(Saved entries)
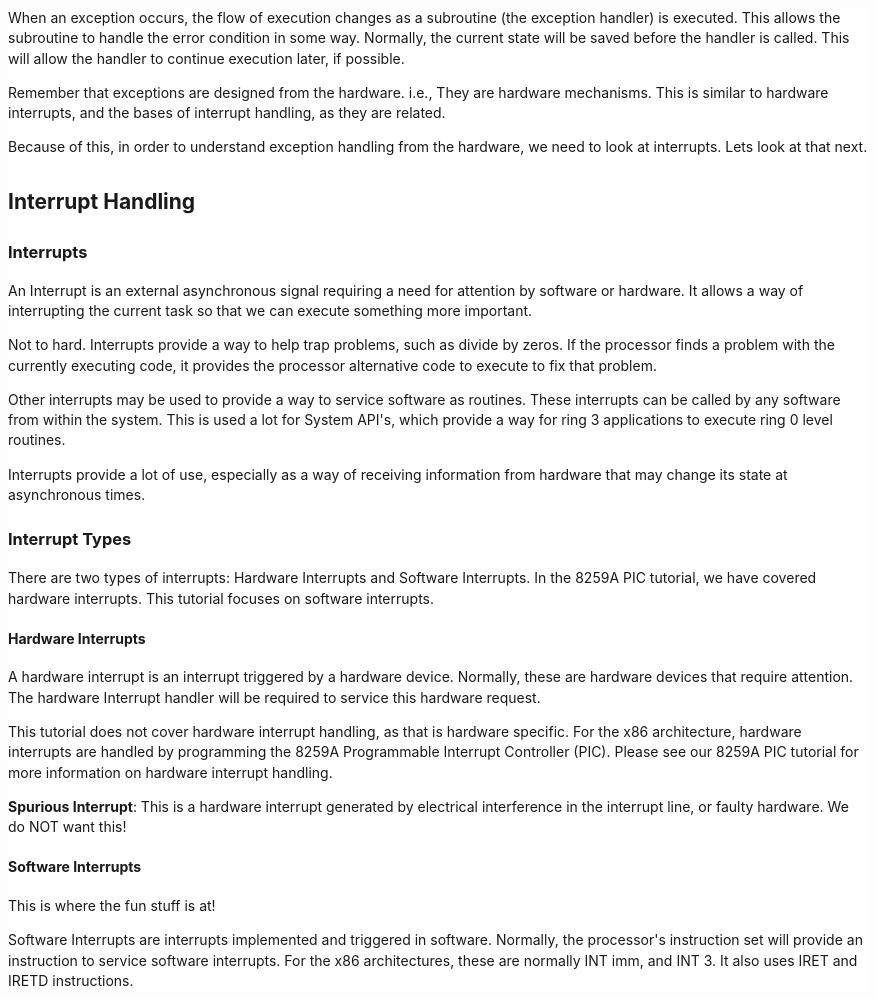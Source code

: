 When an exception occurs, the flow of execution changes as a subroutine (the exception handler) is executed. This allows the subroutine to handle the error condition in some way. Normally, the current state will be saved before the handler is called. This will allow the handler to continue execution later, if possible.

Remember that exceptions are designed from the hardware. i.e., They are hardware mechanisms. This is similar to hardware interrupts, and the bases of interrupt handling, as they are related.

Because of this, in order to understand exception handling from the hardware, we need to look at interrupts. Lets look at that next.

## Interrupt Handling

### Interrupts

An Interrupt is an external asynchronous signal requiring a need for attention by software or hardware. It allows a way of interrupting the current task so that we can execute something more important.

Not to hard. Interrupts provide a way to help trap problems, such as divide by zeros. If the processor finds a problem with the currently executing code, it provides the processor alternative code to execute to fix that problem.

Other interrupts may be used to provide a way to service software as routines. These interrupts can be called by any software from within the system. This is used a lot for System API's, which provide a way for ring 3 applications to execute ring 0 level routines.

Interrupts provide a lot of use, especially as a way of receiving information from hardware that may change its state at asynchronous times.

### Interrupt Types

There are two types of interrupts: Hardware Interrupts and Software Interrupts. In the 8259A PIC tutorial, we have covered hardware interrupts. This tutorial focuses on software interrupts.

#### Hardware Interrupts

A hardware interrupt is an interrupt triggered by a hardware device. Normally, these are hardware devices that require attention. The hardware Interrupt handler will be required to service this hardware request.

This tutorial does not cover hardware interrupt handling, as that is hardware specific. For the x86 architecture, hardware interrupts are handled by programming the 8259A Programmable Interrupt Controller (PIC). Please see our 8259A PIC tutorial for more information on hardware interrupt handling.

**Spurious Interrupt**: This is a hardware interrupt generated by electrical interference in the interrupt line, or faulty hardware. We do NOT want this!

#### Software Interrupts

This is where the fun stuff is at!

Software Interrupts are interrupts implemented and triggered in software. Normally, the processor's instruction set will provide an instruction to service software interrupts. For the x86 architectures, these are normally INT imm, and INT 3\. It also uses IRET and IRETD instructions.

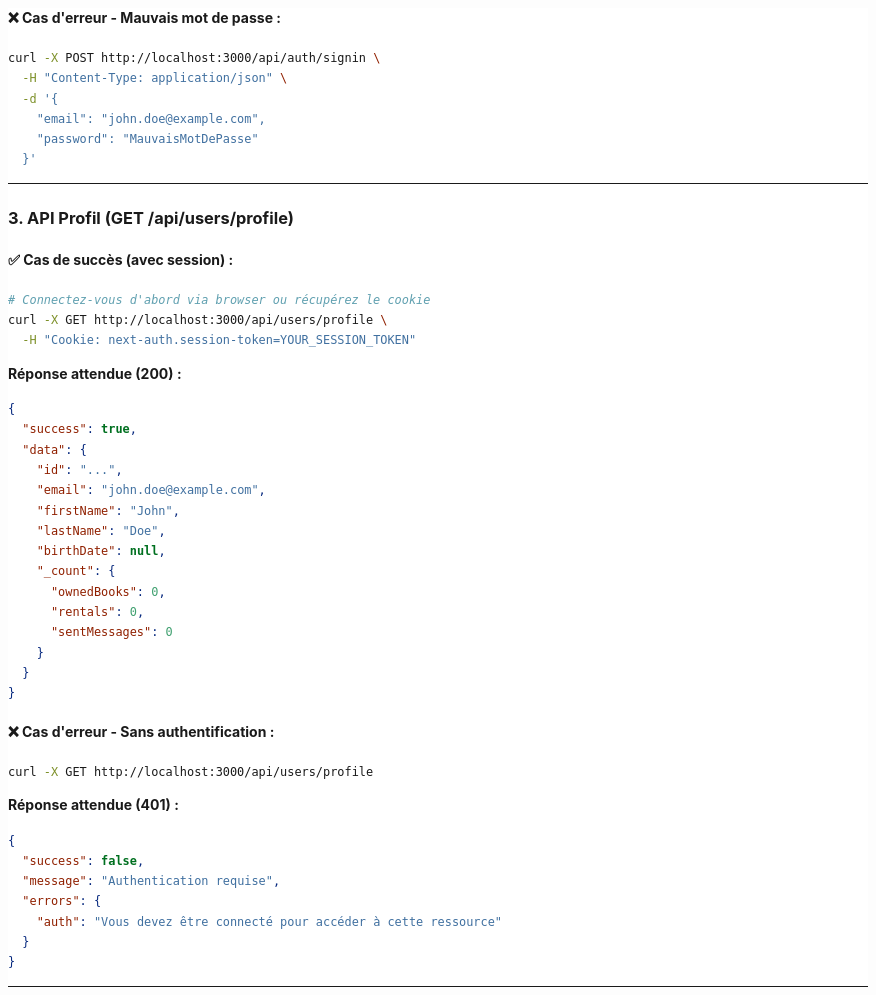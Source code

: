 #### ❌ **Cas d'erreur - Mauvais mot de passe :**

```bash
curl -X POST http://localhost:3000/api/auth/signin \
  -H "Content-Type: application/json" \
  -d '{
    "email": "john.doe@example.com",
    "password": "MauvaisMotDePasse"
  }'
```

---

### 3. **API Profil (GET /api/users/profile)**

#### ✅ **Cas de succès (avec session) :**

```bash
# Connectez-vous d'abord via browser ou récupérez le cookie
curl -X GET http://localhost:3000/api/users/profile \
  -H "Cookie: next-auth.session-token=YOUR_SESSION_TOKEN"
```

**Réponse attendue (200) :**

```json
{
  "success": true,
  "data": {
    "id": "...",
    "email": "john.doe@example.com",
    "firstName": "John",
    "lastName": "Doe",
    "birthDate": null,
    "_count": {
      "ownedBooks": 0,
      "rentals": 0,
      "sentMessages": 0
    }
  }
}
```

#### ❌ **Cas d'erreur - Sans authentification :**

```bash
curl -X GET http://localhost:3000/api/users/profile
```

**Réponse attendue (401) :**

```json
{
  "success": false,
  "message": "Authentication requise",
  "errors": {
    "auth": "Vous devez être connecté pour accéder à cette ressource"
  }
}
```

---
...
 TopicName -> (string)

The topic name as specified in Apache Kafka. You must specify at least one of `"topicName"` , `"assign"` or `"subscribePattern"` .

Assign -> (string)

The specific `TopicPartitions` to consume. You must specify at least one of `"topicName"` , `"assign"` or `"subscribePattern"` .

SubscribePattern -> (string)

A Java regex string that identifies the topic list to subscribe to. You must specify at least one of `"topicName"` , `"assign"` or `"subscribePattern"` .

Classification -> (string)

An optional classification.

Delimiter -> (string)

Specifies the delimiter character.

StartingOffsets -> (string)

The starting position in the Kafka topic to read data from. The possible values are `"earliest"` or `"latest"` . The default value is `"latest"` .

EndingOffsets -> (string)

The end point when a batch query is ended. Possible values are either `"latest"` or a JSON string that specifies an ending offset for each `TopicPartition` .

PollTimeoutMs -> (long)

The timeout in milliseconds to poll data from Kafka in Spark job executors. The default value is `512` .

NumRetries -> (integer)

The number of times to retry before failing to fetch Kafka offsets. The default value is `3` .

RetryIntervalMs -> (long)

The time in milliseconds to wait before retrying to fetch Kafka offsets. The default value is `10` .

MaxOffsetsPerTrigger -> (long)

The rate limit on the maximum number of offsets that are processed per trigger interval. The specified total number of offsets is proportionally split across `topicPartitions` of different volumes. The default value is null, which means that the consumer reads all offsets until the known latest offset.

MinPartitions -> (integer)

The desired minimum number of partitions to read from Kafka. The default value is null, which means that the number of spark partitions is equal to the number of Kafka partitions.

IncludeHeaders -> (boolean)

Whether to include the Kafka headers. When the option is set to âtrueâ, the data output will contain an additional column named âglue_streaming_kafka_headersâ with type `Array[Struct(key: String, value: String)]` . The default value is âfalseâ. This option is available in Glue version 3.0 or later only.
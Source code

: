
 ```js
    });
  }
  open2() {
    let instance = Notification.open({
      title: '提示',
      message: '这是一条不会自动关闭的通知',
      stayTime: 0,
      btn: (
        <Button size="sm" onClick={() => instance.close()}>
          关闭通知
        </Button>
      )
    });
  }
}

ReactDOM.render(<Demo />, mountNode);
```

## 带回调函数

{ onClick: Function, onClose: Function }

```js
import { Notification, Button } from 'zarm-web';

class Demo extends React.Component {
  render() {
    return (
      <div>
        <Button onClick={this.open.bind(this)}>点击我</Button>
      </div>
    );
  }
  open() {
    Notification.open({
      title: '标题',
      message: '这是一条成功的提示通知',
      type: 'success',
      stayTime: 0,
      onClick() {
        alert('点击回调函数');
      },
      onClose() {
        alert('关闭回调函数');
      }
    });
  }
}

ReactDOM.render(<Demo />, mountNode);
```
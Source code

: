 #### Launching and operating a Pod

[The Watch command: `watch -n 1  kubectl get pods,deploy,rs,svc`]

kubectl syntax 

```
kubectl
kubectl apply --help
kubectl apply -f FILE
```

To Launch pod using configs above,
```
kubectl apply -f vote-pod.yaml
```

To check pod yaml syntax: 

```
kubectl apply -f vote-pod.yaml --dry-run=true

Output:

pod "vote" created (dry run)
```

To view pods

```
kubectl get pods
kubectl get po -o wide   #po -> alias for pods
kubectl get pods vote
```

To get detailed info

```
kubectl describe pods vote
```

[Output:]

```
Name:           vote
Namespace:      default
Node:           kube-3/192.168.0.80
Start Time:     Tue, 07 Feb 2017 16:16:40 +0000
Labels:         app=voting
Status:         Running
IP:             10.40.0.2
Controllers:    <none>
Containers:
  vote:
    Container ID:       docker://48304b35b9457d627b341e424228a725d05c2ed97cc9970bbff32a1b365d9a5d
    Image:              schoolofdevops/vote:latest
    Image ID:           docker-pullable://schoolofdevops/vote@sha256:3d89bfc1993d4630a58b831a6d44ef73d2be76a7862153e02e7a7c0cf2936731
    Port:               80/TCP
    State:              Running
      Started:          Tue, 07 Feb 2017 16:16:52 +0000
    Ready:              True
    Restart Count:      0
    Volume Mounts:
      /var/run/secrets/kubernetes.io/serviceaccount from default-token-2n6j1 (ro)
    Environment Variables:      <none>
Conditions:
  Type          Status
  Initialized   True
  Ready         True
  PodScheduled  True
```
==
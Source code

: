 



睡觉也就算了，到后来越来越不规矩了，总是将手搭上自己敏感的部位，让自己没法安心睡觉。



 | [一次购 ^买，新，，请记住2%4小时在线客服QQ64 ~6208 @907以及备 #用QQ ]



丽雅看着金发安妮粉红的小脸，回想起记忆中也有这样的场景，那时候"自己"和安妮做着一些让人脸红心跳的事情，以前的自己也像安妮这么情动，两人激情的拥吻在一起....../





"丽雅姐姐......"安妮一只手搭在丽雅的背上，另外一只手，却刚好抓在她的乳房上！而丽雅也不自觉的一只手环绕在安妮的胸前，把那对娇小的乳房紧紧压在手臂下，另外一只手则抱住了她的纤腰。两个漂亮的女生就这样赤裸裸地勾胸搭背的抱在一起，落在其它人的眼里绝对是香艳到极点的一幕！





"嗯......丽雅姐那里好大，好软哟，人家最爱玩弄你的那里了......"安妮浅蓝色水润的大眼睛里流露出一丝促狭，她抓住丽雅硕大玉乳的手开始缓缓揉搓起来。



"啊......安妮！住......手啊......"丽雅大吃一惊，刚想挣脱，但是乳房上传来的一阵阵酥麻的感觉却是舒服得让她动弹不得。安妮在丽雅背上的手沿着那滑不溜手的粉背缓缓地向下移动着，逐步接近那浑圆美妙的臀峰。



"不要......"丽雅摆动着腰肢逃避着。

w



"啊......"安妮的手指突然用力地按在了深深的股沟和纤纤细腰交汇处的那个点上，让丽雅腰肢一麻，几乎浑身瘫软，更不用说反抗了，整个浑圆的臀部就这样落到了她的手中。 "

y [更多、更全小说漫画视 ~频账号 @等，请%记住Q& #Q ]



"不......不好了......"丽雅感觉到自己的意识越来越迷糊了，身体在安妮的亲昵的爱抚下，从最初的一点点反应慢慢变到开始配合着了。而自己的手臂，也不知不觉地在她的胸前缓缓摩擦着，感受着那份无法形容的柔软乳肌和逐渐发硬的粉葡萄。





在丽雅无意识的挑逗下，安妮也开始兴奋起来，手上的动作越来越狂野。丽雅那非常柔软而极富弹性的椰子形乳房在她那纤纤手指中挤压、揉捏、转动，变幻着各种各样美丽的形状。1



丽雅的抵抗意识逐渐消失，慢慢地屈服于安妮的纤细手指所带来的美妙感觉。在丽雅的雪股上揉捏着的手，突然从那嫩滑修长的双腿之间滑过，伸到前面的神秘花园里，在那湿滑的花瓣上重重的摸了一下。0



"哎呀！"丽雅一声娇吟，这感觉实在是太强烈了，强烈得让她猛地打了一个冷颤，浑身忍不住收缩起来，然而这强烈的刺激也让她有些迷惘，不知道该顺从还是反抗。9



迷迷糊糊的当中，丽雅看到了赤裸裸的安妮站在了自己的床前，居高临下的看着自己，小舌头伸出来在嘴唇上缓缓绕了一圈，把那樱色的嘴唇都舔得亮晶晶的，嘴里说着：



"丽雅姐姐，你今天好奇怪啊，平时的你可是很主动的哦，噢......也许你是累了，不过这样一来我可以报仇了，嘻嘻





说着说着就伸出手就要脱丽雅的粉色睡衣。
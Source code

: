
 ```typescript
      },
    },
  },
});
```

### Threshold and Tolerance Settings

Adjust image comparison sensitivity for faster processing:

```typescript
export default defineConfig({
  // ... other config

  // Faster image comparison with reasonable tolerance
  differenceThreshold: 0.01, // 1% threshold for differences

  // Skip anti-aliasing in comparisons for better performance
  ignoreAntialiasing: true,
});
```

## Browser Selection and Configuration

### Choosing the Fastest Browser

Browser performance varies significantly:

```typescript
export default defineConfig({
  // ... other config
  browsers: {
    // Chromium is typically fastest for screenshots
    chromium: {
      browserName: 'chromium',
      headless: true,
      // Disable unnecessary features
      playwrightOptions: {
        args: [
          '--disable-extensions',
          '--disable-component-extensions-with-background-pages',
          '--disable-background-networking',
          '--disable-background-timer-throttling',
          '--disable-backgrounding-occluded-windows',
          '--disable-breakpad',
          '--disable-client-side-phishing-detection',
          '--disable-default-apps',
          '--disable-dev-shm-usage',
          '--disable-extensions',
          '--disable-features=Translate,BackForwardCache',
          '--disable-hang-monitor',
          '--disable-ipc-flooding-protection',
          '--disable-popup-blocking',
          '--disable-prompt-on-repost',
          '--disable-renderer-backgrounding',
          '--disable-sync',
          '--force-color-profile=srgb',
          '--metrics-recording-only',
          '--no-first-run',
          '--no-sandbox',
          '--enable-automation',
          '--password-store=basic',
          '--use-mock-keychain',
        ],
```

§ YOUR TASK: Reproduce every line of the records containing the string "schoolofdevops".

§ SOLUTION TO THIS TASK:
    Image:              schoolofdevops/vote:latest
    Image ID:           docker-pullable://schoolofdevops/vote@sha256:3d89bfc1993d4630a58b831a6d44ef73d2be76a7862153e02e7a7c0cf2936731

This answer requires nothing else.